Way Back When – Santa Barbara in April 1914
updated: Apr 12, 2014, 11:00 AM

By Betsy J. Green

Straight from the pages of Santa Barbara's "Morning Press" and "Daily News & Independent," here's the late-breaking news from April 1914.

A Tree Grows in Santa Barbara. Just one tree, and just one house were pictured on the Riviera in 1914. Anybody know which house this is? (Extra "Betsy points" if you know which tree this is.) (Photo: Daily News & Independent, 4-28-1914)

‘Tis the Season. Easter fell on April 12 back in 1914. Then, as now, ‘twas the season for a religious movie. This year, it's Russell Crowe in "Noah." In 1914, the Palace Theater (motto: "The House of Wholesome Films") was showing a one-reeler called "The Coming of the Padres" produced by the local Flying A film studio. This family feature had to compete with a host of other films in Santa Barbara with such titillating titles as "The Girl Who Dared," "His Favorite Pastime," and "Cruel, Cruel Love." (Photo: Neal Graffy)

Now that the Flying A film company had established itself here on Mission Street between State and Chapala streets, other motion picture concerns started to focus on our fair city. The Major Film Manufacturing Company bought several acres on the west side of Santa Barbara between Carrillo and Cañon Perdido streets. And the Diamond Film Company was also looking for property in our area.

I had never heard of these other companies, so I asked Santa Barbara Historian Neal Graffy about it. "Everyone seemed to be in a rush to have a studio in Santa Barbara," he said. "The Diamond Film Company leased property on Ortega … The Santa Barbara Motion Picture Co had their studio at 1425 Chapala. … They made at least a half-dozen films." Dana Driskel, studio professor of Film & Media Studies at UCSB, added that one of the films of this last company was recently discovered in New Zealand.

"The Revolution Will Not be Televised," a beat poet once wrote, but it WAS shown on the big screen over at the Mission Theater, where the main feature was billed as "Mexican War Pictures … Actual photographs of the present war, the pictures taken on the battle line.
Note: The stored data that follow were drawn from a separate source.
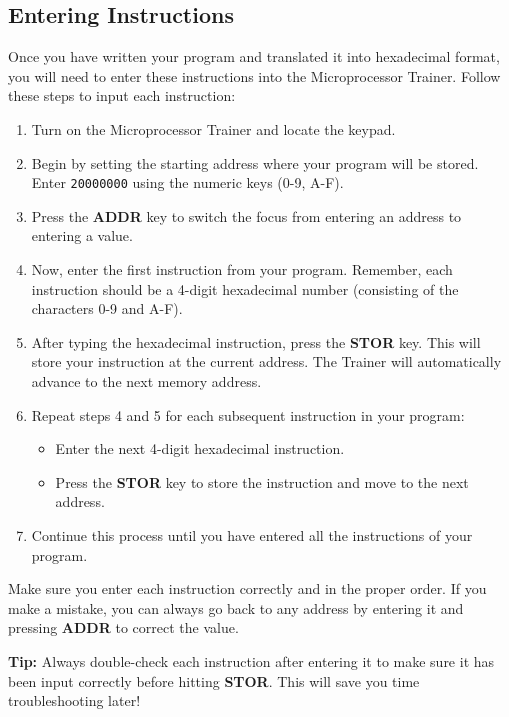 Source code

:\documentclass[12pt]{article}
\begin{document}
\subsection{Entering Instructions}

Once you have written your program and translated it into hexadecimal format, you will need to enter these instructions into the Microprocessor Trainer. Follow these steps to input each instruction:

\begin{enumerate}
    \item Turn on the Microprocessor Trainer and locate the keypad.
    \item Begin by setting the starting address where your program will be stored. Enter \texttt{20000000} using the numeric keys (0-9, A-F).
    \item Press the \textbf{ADDR} key to switch the focus from entering an address to entering a value.
    \item Now, enter the first instruction from your program. Remember, each instruction should be a 4-digit hexadecimal number (consisting of the characters 0-9 and A-F).
    \item After typing the hexadecimal instruction, press the \textbf{STOR} key. This will store your instruction at the current address. The Trainer will automatically advance to the next memory address.
    \item Repeat steps 4 and 5 for each subsequent instruction in your program:
        \begin{itemize}
            \item Enter the next 4-digit hexadecimal instruction.
            \item Press the \textbf{STOR} key to store the instruction and move to the next address.
        \end{itemize}
    \item Continue this process until you have entered all the instructions of your program.
\end{enumerate}

Make sure you enter each instruction correctly and in the proper order. If you make a mistake, you can always go back to any address by entering it and pressing \textbf{ADDR} to correct the value.

\textbf{Tip:} Always double-check each instruction after entering it to make sure it has been input correctly before hitting \textbf{STOR}. This will save you time troubleshooting later!
\end{document}
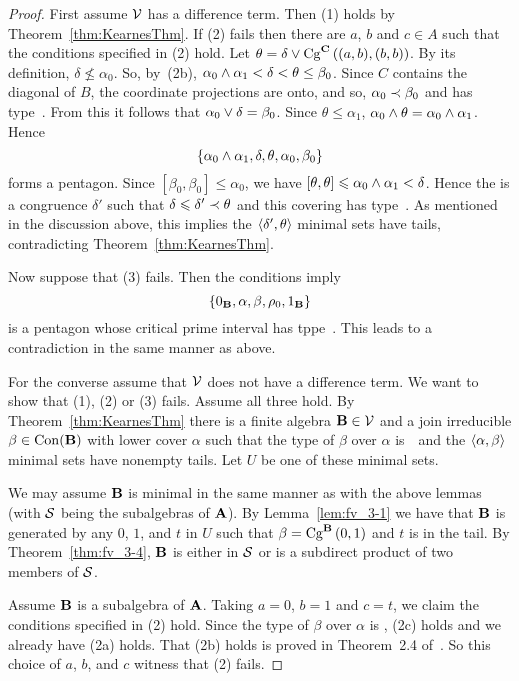 \begin{proof}
First assume $\sV$ has a difference term.
Then (1) holds by Theorem~\ref{thm:KearnesThm}.
If (2) fails then there are $a$, $b$ and $c\in A$ such
that the conditions specified in (2) hold. 
Let $\theta = \delta \join \Cga {(a,b)}{(b,b)} C$. 
By its definition, $\delta \nleq \alpha_0$.
So, by~(2b), $\alpha_0\meet\alpha_1 < \delta < \theta \le \beta_0$.
Since $C$ contains the diagonal of $B$, the coordinate
projections are onto, and so, $\alpha_0 \cov \beta_0$ and has type~\atyp. 
From this it follows that $\alpha_0 \join \delta = \beta_0$.
Since $\theta \le \alpha_1$, $\alpha_0 \meet \theta = \alpha_0\meet\alpha_1$.
Hence
\[
\{\alpha_0\meet\alpha_1, \delta, \theta, \alpha_0, \beta_0 \}
\]
forms a pentagon.
Since $[\beta_0,\beta_0] \leq \alpha_0$, we have
$[\theta,\theta] \leq \alpha_0\meet\alpha_1 < \delta$.
Hence the is a congruence $\delta'$ such that 
$\delta\leq \delta' \cov \theta$ and this covering has
type~\atyp.
As mentioned in the discussion above, this implies the
$\la \delta',\theta\ra$ minimal sets have tails, contradicting
Theorem~\ref{thm:KearnesThm}.

Now suppose that (3) fails. Then the conditions imply
\[
\{0_{\alg B}, \alpha, \beta, \rho_0, 1_{\alg B} \}
\]
is a pentagon whose critical prime interval has tppe~\atyp. This 
leads to a contradiction in the same manner as above.

For the converse assume that $\sV$ does not have a difference 
term. 
We want to show that (1), (2) or (3) fails. Assume all three hold.
By Theorem~\ref{thm:KearnesThm} there is a finite 
algebra $\alg B \in \sV$ and a join irreducible 
$\beta \in \op{Con}(\alg B)$ with lower cover 
$\alpha$ such that the type of $\beta$ over $\alpha$ is~\atyp\
and the $\la\alpha,\beta\ra$ minimal sets have
nonempty tails. Let $U$ be one of these minimal sets.


We may assume $\alg B$ is minimal in the same manner as with the
above lemmas (with $\sS$ being the subalgebras of $\alg A$).
By Lemma~\ref{lem:fv_3-1} 
we have that $\alg B$ is generated by any $0$, $1$, and $t$ in
$U$ such
that $\beta = \Cga 01{B}$ and $t$ is in the tail. By 
Theorem~\ref{thm:fv_3-4}, $\alg B$ is either 
in $\sS$ or is a subdirect product of two members of $\sS$.

Assume $\alg B$ is a subalgebra of $\alg A$. Taking 
$a=0$, $b=1$ and $c=t$, we claim the conditions specified
in (2) hold. 
Since the type of $\beta$ over $\alpha$ is \atyp,
(2c) holds and we already have (2a) holds. 
That (2b) holds is proved in Theorem~2.4 of~\cite{KearnesKiss1999}.
So this choice of $a$, $b$, and $c$ witness that (2) fails.





\end{proof}
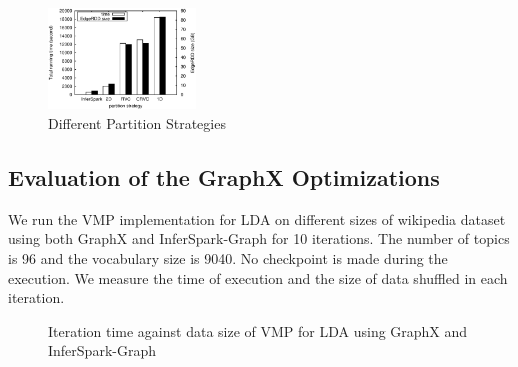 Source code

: \begin{figure}[h]\centering
	\includegraphics[width=0.35\textwidth]{figs/exp_partition_strategy.eps}
	\caption{Different Partition Strategies}
	\label{fig:exp_partition_strategy}
\end{figure}

\subsection{Evaluation of the GraphX Optimizations}

We run the VMP implementation for LDA on different sizes of wikipedia dataset
using both GraphX and InferSpark-Graph for 10 iterations. The number of topics
is 96 and the vocabulary size is 9040. No checkpoint is made during the
execution. We measure the time of execution and the size of data shuffled in
each iteration.

\begin{figure}[h]
\centering
	\caption{Iteration time against data size of VMP for LDA using GraphX and
	InferSpark-Graph}
	\label{fig:graph_cmp_iteration_time_datasize}
\end{figure}

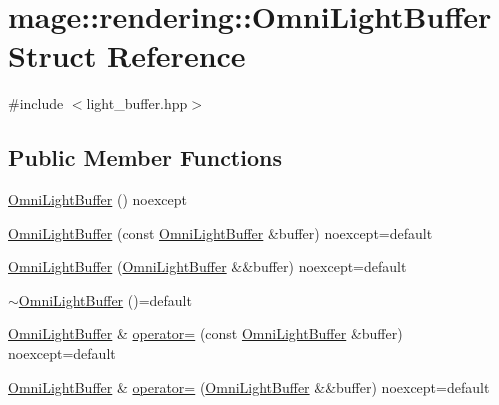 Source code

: \hypertarget{structmage_1_1rendering_1_1_omni_light_buffer}{}\section{mage\+:\+:rendering\+:\+:Omni\+Light\+Buffer Struct Reference}
\label{structmage_1_1rendering_1_1_omni_light_buffer}


{\ttfamily \#include $<$light\+\_\+buffer.\+hpp$>$}

\subsection*{Public Member Functions}
\begin{DoxyCompactItemize}
\item 
\hyperlink{structmage_1_1rendering_1_1_omni_light_buffer_a7429503e161d324c66ecad2250bc69a2}{Omni\+Light\+Buffer} () noexcept
\item 
\hyperlink{structmage_1_1rendering_1_1_omni_light_buffer_a716417506a93d27a0093b408e88f92e4}{Omni\+Light\+Buffer} (const \hyperlink{structmage_1_1rendering_1_1_omni_light_buffer}{Omni\+Light\+Buffer} \&buffer) noexcept=default
\item 
\hyperlink{structmage_1_1rendering_1_1_omni_light_buffer_a8a1a458735f88d1dbd86590f1807c0a4}{Omni\+Light\+Buffer} (\hyperlink{structmage_1_1rendering_1_1_omni_light_buffer}{Omni\+Light\+Buffer} \&\&buffer) noexcept=default
\item 
\hyperlink{structmage_1_1rendering_1_1_omni_light_buffer_a67eee7a5d21a124ffe74cd5ae94196b6}{$\sim$\+Omni\+Light\+Buffer} ()=default
\item 
\hyperlink{structmage_1_1rendering_1_1_omni_light_buffer}{Omni\+Light\+Buffer} \& \hyperlink{structmage_1_1rendering_1_1_omni_light_buffer_a915b047abdc1068279b8308b189b60f5}{operator=} (const \hyperlink{structmage_1_1rendering_1_1_omni_light_buffer}{Omni\+Light\+Buffer} \&buffer) noexcept=default
\item 
\hyperlink{structmage_1_1rendering_1_1_omni_light_buffer}{Omni\+Light\+Buffer} \& \hyperlink{structmage_1_1rendering_1_1_omni_light_buffer_a5dc568c33ce2343aaf76c82aaaffa921}{operator=} (\hyperlink{structmage_1_1rendering_1_1_omni_light_buffer}{Omni\+Light\+Buffer} \&\&buffer) noexcept=default
\end{DoxyCompactItemize}
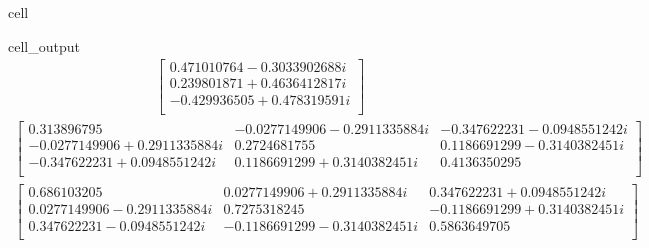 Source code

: \documentclass[letterpaper,10pt,english]{jupyterBook}
\begin{document}
\begin{sphinxuseclass}{cell}
\begin{sphinxVerbatimOutput}
\begin{sphinxuseclass}{cell_output}\begin{equation*}
\begin{split}\begin{bmatrix}
0.471010764 - 0.3033902688 i  \\
 0.239801871 + 0.4636412817 i  \\
 -0.429936505 + 0.478319591 i  \\
 \end{bmatrix}
\end{split}
\end{equation*}\begin{equation*}
\begin{split}\begin{bmatrix}
0.313896795 & -0.0277149906 - 0.2911335884 i & -0.347622231 - 0.0948551242 i  \\
 -0.0277149906 + 0.2911335884 i & 0.2724681755 & 0.1186691299 - 0.3140382451 i  \\
 -0.347622231 + 0.0948551242 i & 0.1186691299 + 0.3140382451 i & 0.4136350295  \\
 \end{bmatrix}
\end{split}
\end{equation*}\begin{equation*}
\begin{split}\begin{bmatrix}
0.686103205 & 0.0277149906 + 0.2911335884 i & 0.347622231 + 0.0948551242 i  \\
 0.0277149906 - 0.2911335884 i & 0.7275318245 & -0.1186691299 + 0.3140382451 i  \\
 0.347622231 - 0.0948551242 i & -0.1186691299 - 0.3140382451 i & 0.5863649705  \\
 \end{bmatrix}
\end{split}
\end{equation*}
\end{sphinxuseclass}\end{sphinxVerbatimOutput}

\end{sphinxuseclass}
\end{document}
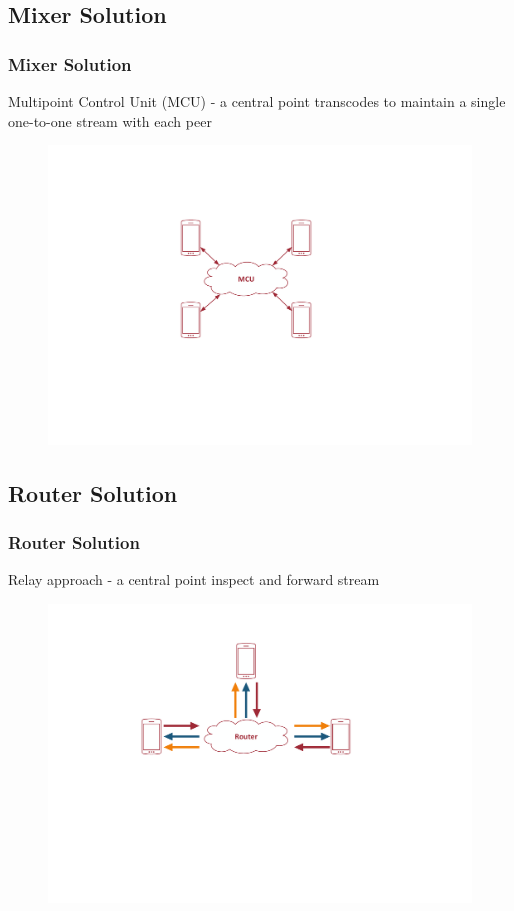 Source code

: \documentclass{beamer}
\begin{document}
\subsection{Mixer Solution}
\begin{frame}
	\frametitle{Mixer Solution}
	Multipoint Control Unit (MCU) - a central point transcodes to maintain a single one-to-one stream with each peer
	\begin{figure}[h!]
		\centering
		\includegraphics[scale=0.6]{figs/mcu.pdf}
	\end{figure}
\end{frame}
\subsection{Router Solution}
\begin{frame}
	\frametitle{Router Solution}
	 Relay approach - a central point inspect and forward stream 
	\begin{figure}[h!]
		\centering
		\includegraphics[scale=0.6]{figs/router.pdf}
	\end{figure}
\end{frame}
\end{document}
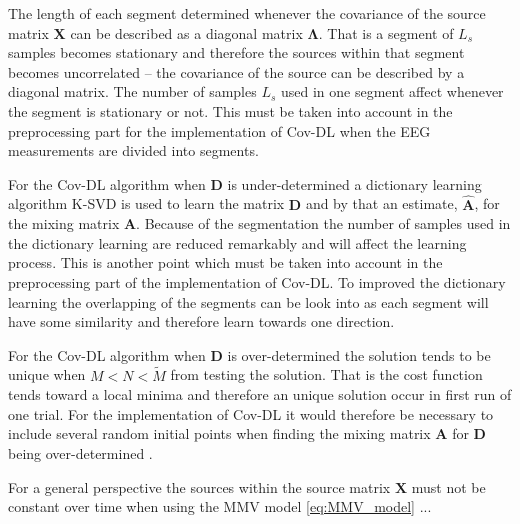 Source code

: The length of each segment determined whenever the covariance of the source matrix $\mathbf{X}$ can be described as a diagonal matrix $\boldsymbol{\Lambda}$. 
That is a segment of $L_s$ samples becomes stationary and therefore the sources within that segment becomes uncorrelated -- the covariance of the source can be described by a diagonal matrix. 
The number of samples $L_s$ used in one segment affect whenever the segment is stationary or not. 
This must be taken into account in the preprocessing part for the implementation of Cov-DL when the EEG measurements are divided into segments.

For the Cov-DL algorithm when $\mathbf{D}$ is under-determined a dictionary learning algorithm K-SVD is used to learn the matrix $\mathbf{D}$ and by that an estimate, $\hat{\mathbf{A}}$, for the mixing matrix $\mathbf{A}$. 
Because of the segmentation the number of samples used in the dictionary learning are reduced remarkably and will affect the learning process. 
This is another point which must be taken into account in the preprocessing part of the implementation of Cov-DL. 
To improved the dictionary learning the overlapping of the segments can be look into as each segment will have some similarity and therefore learn towards one direction.

For the Cov-DL algorithm when $\mathbf{D}$ is over-determined the solution tends to be unique when $M < N < \widetilde{M}$ from testing the solution. 
That is the cost function tends toward a local minima and therefore an unique solution occur in first run of one trial. 
For the implementation of Cov-DL it would therefore be necessary to include several random initial points when finding the mixing matrix $\mathbf{A}$ for $\mathbf{D}$ being over-determined .

For a general perspective the sources within the source matrix $\mathbf{X}$ must not be constant over time when using the MMV model \eqref{eq:MMV_model} ...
Biggest and best pictures ever shown of the great Mexican rebellion."

The Mexican general Pancho Villa had signed a movie contract with the Mutual Film Company in January, 1914, and battle scenes were seen on Main Streets (and State Streets) everywhere in the United States. According to an article in "Smithsonian Magazine," "the Mexican Revolution was an early example of a 20th-century ‘media war': a conflict in which opposing generals duked it out not only on the battlefield, but also in the newspapers and in cinema ‘scenarios.'" (Photo: Library of Congress)

A Youtube video contains footage of Pancho Villa on the battlefield, and may well contain scenes that audiences in Santa Barbara watched 100 years ago.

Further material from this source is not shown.